The Hartford insurance company points out that retirees on Medicare Parts A and B can receive medical and hospital care for a major illness anywhere. If you have Medicare Advantage (Medicare Part C), you may only get coverage for emergency or urgent care since your plan may state that you can’t see providers outside your network.
It’ll take time to weed through your insurance coverage and then pair it with an RV retirement park that has doctors or hospitals close enough for your comfort that accept your policy.
Unfortunately, the topic of insurance or medical needs doesn’t get the attention it needs before you hit the road.
Often, guests at retirement-age RV parks who didn’t pre-plan end up driving hours to reach their required facilities. Don’t let this be you.
Best RV Retirement Communities
If you’re ready to look deeper into specific RV retirement communities, check out these highly-rated parks that might be a perfect match to your RVing style.
Caliente Springs RV Resort is an oasis located in Desert Hot Springs, California, that will keep you active while enjoying the dry heat and proximity to Palm Springs.
The sites have large patios and can fit big-rigs with ease, and all enjoy views of the San Jacinto Mountains. Enjoy hot mineral pools, spas, tennis and pickleball courts, a
library, and a chapel on site.
Weather: Annual daytime averages 69°-108°F
Monthly rates: $870-$1,375
- Pool aerobics and games
- Bocce Ball
- Creative Clubs and Classes
- Local golf and hiking
About Our RV Spaces at Caliente Springs Resort (Video)
This vast, resort-style RV park in Surprise, Arizona, packs in the activities and is ideal for retirees who desire a healthy lifestyle.
You can purchase a park model site that fills most of this park, but RV sites are available with full hookups. The park boasts a salon and spa, pool, tiki bar, fitness center, internet cafe, dog park, music room, and so much more.
Weather: Annual daytime averages 66°-107°F
Monthly rates: $5810-$1200
- Bocce ball & Horseshoes
- Classes of all kinds
- Ping Pong
- Dance classes
- Massage Therapy
- Water exercise and games
Sunny Acres is in Los Cruces, New Mexico and guests appreciate this quiet, affordable, well-kept, and friendly park that welcomes visits from the grandkids.
The sites are wide and open (some come with a carport), for easy access even large Class A motorhomes or fifth wheels can handle. There’s no pool but a decent community room for gatherings of residents.
Weather: Annual daytime averages 57°-97°F
Monthly rates: $525-$575
- Movie Nights
- Coffee & Donuts
- Farmer’s Market
RV Living | Review of Sunny Acres RV Park (Video)
If retirement in Florida is on your list, Water’s Edge in Punta Gorda becomes more affordable the longer you stay.
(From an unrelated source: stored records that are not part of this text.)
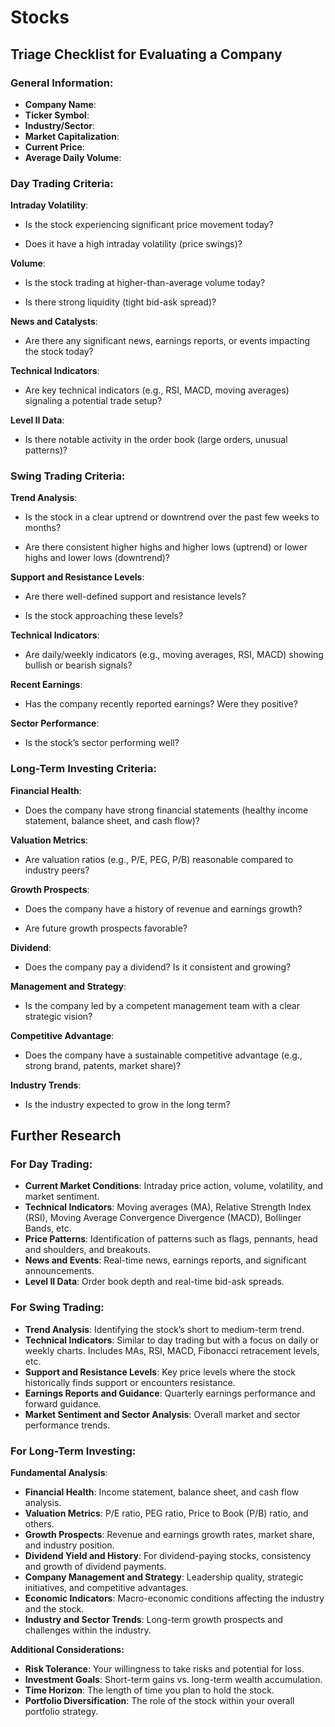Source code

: # Stocks


## **Triage Checklist for Evaluating a Company**


### **General Information:**


- **Company Name**:
- **Ticker Symbol**:
- **Industry/Sector**:
- **Market Capitalization**:
- **Current Price**:
- **Average Daily Volume**:





### **Day Trading Criteria:**

**Intraday Volatility**:

- Is the stock experiencing significant price movement today?

- Does it have a high intraday volatility (price swings)?

**Volume**:

- Is the stock trading at higher-than-average volume today?

- Is there strong liquidity (tight bid-ask spread)?

**News and Catalysts**:

- Are there any significant news, earnings reports, or events impacting the stock today?

**Technical Indicators**:

- Are key technical indicators (e.g., RSI, MACD, moving averages) signaling a potential trade setup?

**Level II Data**:

- Is there notable activity in the order book (large orders, unusual patterns)?





### **Swing Trading Criteria:**



**Trend Analysis**:

- Is the stock in a clear uptrend or downtrend over the past few weeks to months?

- Are there consistent higher highs and higher lows (uptrend) or lower highs and lower lows (downtrend)?

**Support and Resistance Levels**:

- Are there well-defined support and resistance levels?

- Is the stock approaching these levels?

**Technical Indicators**:

- Are daily/weekly indicators (e.g., moving averages, RSI, MACD) showing bullish or bearish signals?

**Recent Earnings**:

- Has the company recently reported earnings? Were they positive?

**Sector Performance**:

- Is the stock’s sector performing well?







### **Long-Term Investing Criteria:**

**Financial Health**:

- Does the company have strong financial statements (healthy income statement, balance sheet, and cash flow)?

**Valuation Metrics**:

- Are valuation ratios (e.g., P/E, PEG, P/B) reasonable compared to industry peers?

**Growth Prospects**:

- Does the company have a history of revenue and earnings growth?

- Are future growth prospects favorable?

**Dividend**:

- Does the company pay a dividend? Is it consistent and growing?

**Management and Strategy**:

- Is the company led by a competent management team with a clear strategic vision?

**Competitive Advantage**:

- Does the company have a sustainable competitive advantage (e.g., strong brand, patents, market share)?

**Industry Trends**:

- Is the industry expected to grow in the long term?



## Further Research

### **For Day Trading:**

- **Current Market Conditions**: Intraday price action, volume, volatility, and market sentiment.
- **Technical Indicators**: Moving averages (MA), Relative Strength Index (RSI), Moving Average Convergence Divergence (MACD), Bollinger Bands, etc.
- **Price Patterns**: Identification of patterns such as flags, pennants, head and shoulders, and breakouts.
- **News and Events**: Real-time news, earnings reports, and significant announcements.
- **Level II Data**: Order book depth and real-time bid-ask spreads.



### **For Swing Trading:**

- **Trend Analysis**: Identifying the stock’s short to medium-term trend.
- **Technical Indicators**: Similar to day trading but with a focus on daily or weekly charts. Includes MAs, RSI, MACD, Fibonacci retracement levels, etc.
- **Support and Resistance Levels**: Key price levels where the stock historically finds support or encounters resistance.
- **Earnings Reports and Guidance**: Quarterly earnings performance and forward guidance.
- **Market Sentiment and Sector Analysis**: Overall market and sector performance trends.



### **For Long-Term Investing:**

**Fundamental Analysis**:

- **Financial Health**: Income statement, balance sheet, and cash flow analysis.
- **Valuation Metrics**: P/E ratio, PEG ratio, Price to Book (P/B) ratio, and others.
- **Growth Prospects**: Revenue and earnings growth rates, market share, and industry position.
- **Dividend Yield and History**: For dividend-paying stocks, consistency and growth of dividend payments.
- **Company Management and Strategy**: Leadership quality, strategic initiatives, and competitive advantages.
- **Economic Indicators**: Macro-economic conditions affecting the industry and the stock.
- **Industry and Sector Trends**: Long-term growth prospects and challenges within the industry.



**Additional Considerations:**



- **Risk Tolerance**: Your willingness to take risks and potential for loss.
- **Investment Goals**: Short-term gains vs. long-term wealth accumulation.
- **Time Horizon**: The length of time you plan to hold the stock.
- **Portfolio Diversification**: The role of the stock within your overall portfolio strategy.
The 12-month rate is around half the cost of a monthly rate, which puts more money in your pocket for fun.
The resident-owned park offers a pool, jacuzzi, a 20-acre lake, rec hall, and proximity to the Gulf beaches and golf courses. The sites are pretty standard in size, with a large selection that rings the lake for beautiful water views.
Weather: Annual daytime averages 76°-92°F
Monthly rates: $620-$1180
Activities: (Nov-Mar) with special activities all year
- Water Aerobics
- Line Dancing
- Bible Study
Lakewood RV Resort is located in gorgeous Flat Rock, North Carolina amongst the Blue Ridge Mountains and offers quiet, shady RV campsites, park models, and apartments to their 55+ guests.
The large RV sites (many are pull-through) include a concrete patio, picnic table, and Wi-Fi. It’s the clubhouse, heated swimming pool, fully-equipped gym, dining hall, catch and release fishing pond, and tons of local attractions that keep residents here happy and active.
Weather: Sunny/ 48°-84°F Annual daytime averages
Monthly rates: Must call for monthly rates/weekly rates are $295-$325
- Dancing and Live Bands
- Dining events
Retirement doesn’t mean it’s time to give up your RV lifestyle but maybe instead decide to expand your horizons by choosing from any of the hundreds of RV retirement communities all over the US.
I hope the information above helps clarify what to expect at an RV retirement community and helps you plan your future RVing life.
With more and more RV parks catering to the 55+ crowd, you’ll have no problem finding the ideal location to set down retirement roots for a single season or for years to come!